:: Data for processing ::

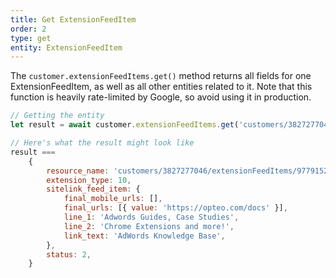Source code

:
 ```yaml
---
title: Get ExtensionFeedItem
order: 2
type: get
entity: ExtensionFeedItem
---
```


The `customer.extensionFeedItems.get()` method returns all fields for one ExtensionFeedItem, as well as all other entities related to it. Note that this function is heavily rate-limited by Google, so avoid using it in production.

```javascript
// Getting the entity
let result = await customer.extensionFeedItems.get('customers/3827277046/extensionFeedItems/9779152283')

// Here's what the result might look like
result ===
    {
        resource_name: 'customers/3827277046/extensionFeedItems/9779152283',
        extension_type: 10,
        sitelink_feed_item: {
            final_mobile_urls: [],
            final_urls: [{ value: 'https://opteo.com/docs' }],
            line_1: 'Adwords Guides, Case Studies',
            line_2: 'Chrome Extensions and more!',
            link_text: 'AdWords Knowledge Base',
        },
        status: 2,
    }
```

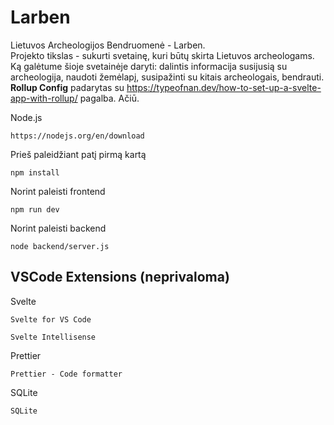 # Larben

Lietuvos Archeologijos Bendruomenė - Larben.  
Projekto tikslas - sukurti svetainę, kuri būtų skirta Lietuvos archeologams.  
Ką galėtume šioje svetainėje daryti: dalintis informacija susijusią su archeologija, naudoti žemėlapį, susipažinti su kitais archeologais, bendrauti.  
**Rollup Config** padarytas su https://typeofnan.dev/how-to-set-up-a-svelte-app-with-rollup/ pagalba. Ačiū.  

Node.js

```
https://nodejs.org/en/download
```

Prieš paleidžiant patį pirmą kartą

```
npm install
```

Norint paleisti frontend

```
npm run dev
```

Norint paleisti backend

```
node backend/server.js
```

## VSCode Extensions (neprivaloma)

Svelte

```
Svelte for VS Code
```

```
Svelte Intellisense
```

Prettier

```
Prettier - Code formatter
```

SQLite

```
SQLite
```

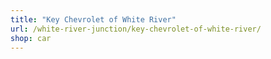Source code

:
 ```yaml
---
title: "Key Chevrolet of White River"
url: /white-river-junction/key-chevrolet-of-white-river/
shop: car
---
```

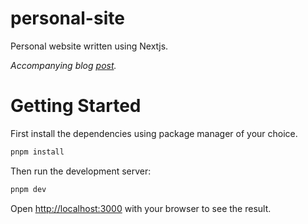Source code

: # personal-site

Personal website written using Nextjs.

_Accompanying blog [post](https://www.gmoniava.com/blog/how-i-built-this-blog-using-nextjs)._

# Getting Started

First install the dependencies using package manager of your choice.

```bash
pnpm install
```
Then run the development server:

```bash
pnpm dev
```

Open [http://localhost:3000](http://localhost:3000) with your browser to see the result.
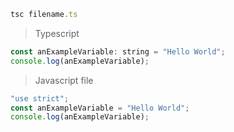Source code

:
 ```js
tsc filename.ts
```

> Typescript

```js
const anExampleVariable: string = "Hello World";
console.log(anExampleVariable);
```

> Javascript file

```js
"use strict";
const anExampleVariable = "Hello World";
console.log(anExampleVariable);
```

:::

→ Work to be completed
Print exactly the lines from the first line of the records above through the line containing "Personal website written using Nextjs.", leaving out the pictures.

→ Task answer
Source code

:
 ```yaml
---
title: Get ExtensionFeedItem
order: 2
type: get
entity: ExtensionFeedItem
---
```


The `customer.extensionFeedItems.get()` method returns all fields for one ExtensionFeedItem, as well as all other entities related to it. Note that this function is heavily rate-limited by Google, so avoid using it in production.

```javascript
// Getting the entity
let result = await customer.extensionFeedItems.get('customers/3827277046/extensionFeedItems/9779152283')

// Here's what the result might look like
result ===
    {
        resource_name: 'customers/3827277046/extensionFeedItems/9779152283',
        extension_type: 10,
        sitelink_feed_item: {
            final_mobile_urls: [],
            final_urls: [{ value: 'https://opteo.com/docs' }],
            line_1: 'Adwords Guides, Case Studies',
            line_2: 'Chrome Extensions and more!',
            link_text: 'AdWords Knowledge Base',
        },
        status: 2,
    }
```

 # Larben

Lietuvos Archeologijos Bendruomenė - Larben.  
Projekto tikslas - sukurti svetainę, kuri būtų skirta Lietuvos archeologams.  
Ką galėtume šioje svetainėje daryti: dalintis informacija susijusią su archeologija, naudoti žemėlapį, susipažinti su kitais archeologais, bendrauti.  
**Rollup Config** padarytas su https://typeofnan.dev/how-to-set-up-a-svelte-app-with-rollup/ pagalba. Ačiū.  

Node.js

```
https://nodejs.org/en/download
```

Prieš paleidžiant patį pirmą kartą

```
npm install
```

Norint paleisti frontend

```
npm run dev
```

Norint paleisti backend

```
node backend/server.js
```

## VSCode Extensions (neprivaloma)

Svelte

```
Svelte for VS Code
```

```
Svelte Intellisense
```

Prettier

```
Prettier - Code formatter
```

SQLite

```
SQLite
```

Source code

:
 ```yaml
---
title: "Key Chevrolet of White River"
url: /white-river-junction/key-chevrolet-of-white-river/
shop: car
---
```

Source code

: # personal-site

Personal website written using Nextjs.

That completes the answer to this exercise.